葉天連忙輕拍她的背脊,“沒事吧,小小同志。”
寧小小的身子一震。
葉天發覺她似乎不太習慣男性的接觸。
“沒事,謝謝。”寧小小對著葉天嫣然一笑。“葉,天。”稍許的猶豫過後,寧小小還是直接喚出了葉天的姓名,“你去過漠河嗎?”
“漠河?華夏的最北端,史上有名的黃金產地。”
“我去過漠河,那兒很美。不是常人眼中那種金燦燦的美,而是……”寧小小抬頭望向天際,“那兒是華夏觀測極光最好的地點。”
“有時如綵帶橫璉於天際,有時又如無垠的火焰,燃燒著塵世的邊緣。不似銀河的單調,那是五彩的繽紛。”寧小小的臉蛋上閃現著嚮往、懷念、遙想種種神色,“或許只有在巧奪天工的自然面前,才能體會人類的渺小;或許只有在無比的絢爛面前,才能真正做到虔誠。”
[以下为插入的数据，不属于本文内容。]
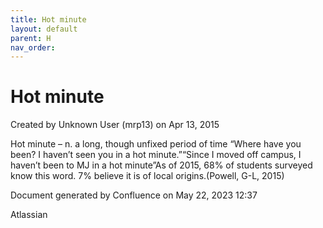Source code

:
 ```yaml
---
title: Hot minute
layout: default
parent: H
nav_order:
---
```


# Hot minute

Created by  Unknown User (mrp13) on Apr 13, 2015

Hot minute – n. a long, though unfixed period of time “Where have you been? I haven’t seen you in a hot minute.”“Since I moved off campus, I haven’t been to MJ in a hot minute”As of 2015, 68% of students surveyed know this word. 7% believe it is of local origins.(Powell, G-L, 2015)

Document generated by Confluence on May 22, 2023 12:37

Atlassian
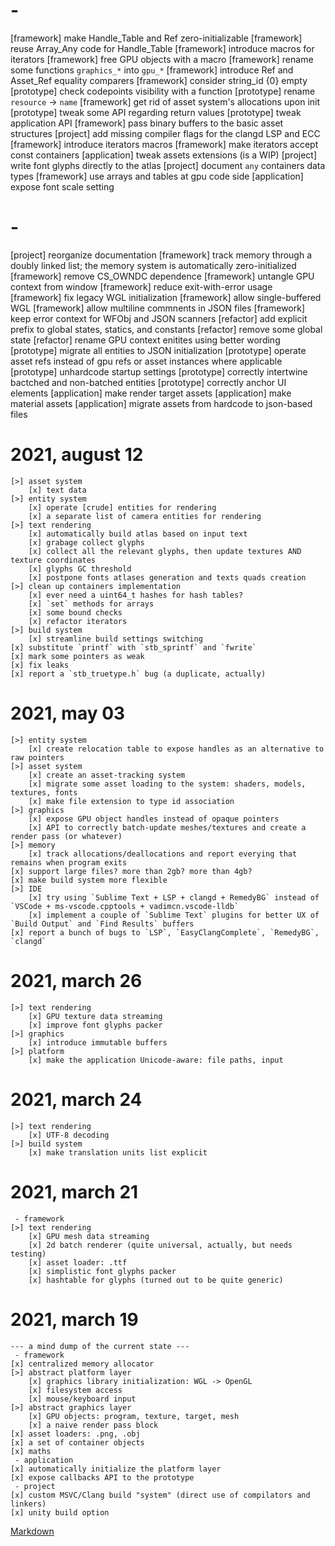 # -
[framework] make Handle_Table and Ref zero-initializable
[framework] reuse Array_Any code for Handle_Table
[framework] introduce macros for iterators
[framework] free GPU objects with a macro
[framework] rename some functions `graphics_*` into `gpu_*`
[framework] introduce Ref and Asset_Ref equality comparers
[framework] consider string_id {0} empty
[prototype] check codepoints visibility with a function
[prototype] rename `resource` -> `name`
[framework] get rid of asset system's allocations upon init
[prototype] tweak some API regarding return values
[prototype] tweak application API
[framework] pass binary buffers to the basic asset structures
[project] add missing compiler flags for the clangd LSP and ECC
[framework] introduce iterators macros
[framework] make iterators accept const containers
[application] tweak assets extensions (is a WIP)
[project] write font glyphs directly to the atlas
[project] document `any` containers data types
[framework] use arrays and tables at gpu code side
[application] expose font scale setting

# -
[project] reorganize documentation
[framework] track memory through a doubly linked list; the memory system is automatically zero-initialized
[framework] remove CS_OWNDC dependence
[framework] untangle GPU context from window
[framework] reduce exit-with-error usage
[framework] fix legacy WGL initialization
[framework] allow single-buffered WGL
[framework] allow multiline commnents in JSON files
[framework] keep error context for WFObj and JSON scanners
[refactor] add explicit prefix to global states, statics, and constants
[refactor] remove some global state
[refactor] rename GPU context enitites using better wording
[prototype] migrate all entities to JSON initialization
[prototype] operate asset refs instead of gpu refs or asset instances where applicable
[prototype] unhardcode startup settings
[prototype] correctly intertwine bactched and non-batched entities
[prototype] correctly anchor UI elements
[application] make render target assets
[application] make material assets
[application] migrate assets from hardcode to json-based files

# 2021, august 12
```
[>] asset system
    [x] text data
[>] entity system
    [x] operate [crude] entities for rendering
    [x] a separate list of camera entities for rendering
[>] text rendering
    [x] automatically build atlas based on input text
    [x] grabage collect glyphs
    [x] collect all the relevant glyphs, then update textures AND texture coordinates
    [x] glyphs GC threshold
    [x] postpone fonts atlases generation and texts quads creation
[>] clean up containers implementation
    [x] ever need a uint64_t hashes for hash tables?
    [x] `set` methods for arrays
    [x] some bound checks
    [x] refactor iterators
[>] build system
    [x] streamline build settings switching
[x] substitute `printf` with `stb_sprintf` and `fwrite`
[x] mark some pointers as weak
[x] fix leaks
[x] report a `stb_truetype.h` bug (a duplicate, actually)
```

# 2021, may 03
```
[>] entity system
    [x] create relocation table to expose handles as an alternative to raw pointers
[>] asset system
    [x] create an asset-tracking system
    [x] migrate some asset loading to the system: shaders, models, textures, fonts
    [x] make file extension to type id association
[>] graphics
    [x] expose GPU object handles instead of opaque pointers
    [x] API to correctly batch-update meshes/textures and create a render pass (or whatever)
[>] memory
    [x] track allocations/deallocations and report everying that remains when program exits
[x] support large files? more than 2gb? more than 4gb?
[x] make build system more flexible
[>] IDE
    [x] try using `Sublime Text + LSP + clangd + RemedyBG` instead of `VSCode + ms-vscode.cpptools + vadimcn.vscode-lldb`
    [x] implement a couple of `Sublime Text` plugins for better UX of `Build Output` and `Find Results` buffers
[x] report a bunch of bugs to `LSP`, `EasyClangComplete`, `RemedyBG`, `clangd`
```

# 2021, march 26
```
[>] text rendering
    [x] GPU texture data streaming
    [x] improve font glyphs packer
[>] graphics
    [x] introduce immutable buffers
[>] platform
    [x] make the application Unicode-aware: file paths, input
```

# 2021, march 24
```
[>] text rendering
    [x] UTF-8 decoding
[>] build system
	[x] make translation units list explicit
```

# 2021, march 21
```
 - framework
[>] text rendering
    [x] GPU mesh data streaming
    [x] 2d batch renderer (quite universal, actually, but needs testing)
    [x] asset loader: .ttf
    [x] simplistic font glyphs packer
    [x] hashtable for glyphs (turned out to be quite generic)
```

# 2021, march 19
```
--- a mind dump of the current state ---
 - framework
[x] centralized memory allocator
[>] abstract platform layer
    [x] graphics library initialization: WGL -> OpenGL
    [x] filesystem access
    [x] mouse/keyboard input
[>] abstract graphics layer
    [x] GPU objects: program, texture, target, mesh
    [x] a naive render pass block
[x] asset loaders: .png, .obj
[x] a set of container objects
[x] maths
 - application
[x] automatically initialize the platform layer
[x] expose callbacks API to the prototype
 - project
[x] custom MSVC/Clang build "system" (direct use of compilators and linkers)
[x] unity build option
```

[Markdown](https://www.markdownguide.org/basic-syntax/)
葉天順著寧小小的目光,望向那星辰閃爍的天際。兩人就這樣側立著……
哈市的政工小區。
在一棟荷蘭式的別墅前,江青海的座車徐徐停下。
一身西服的江青海從車上緩慢地走了下來,他的左手熨了熨腹部處的西服。時近五十的他不象其他中年男人那樣大腹便便,對於身材,他始終都保持得很好。他認為身材的好壞從另一個側面體現了一個人的意志、毅力、精神氣。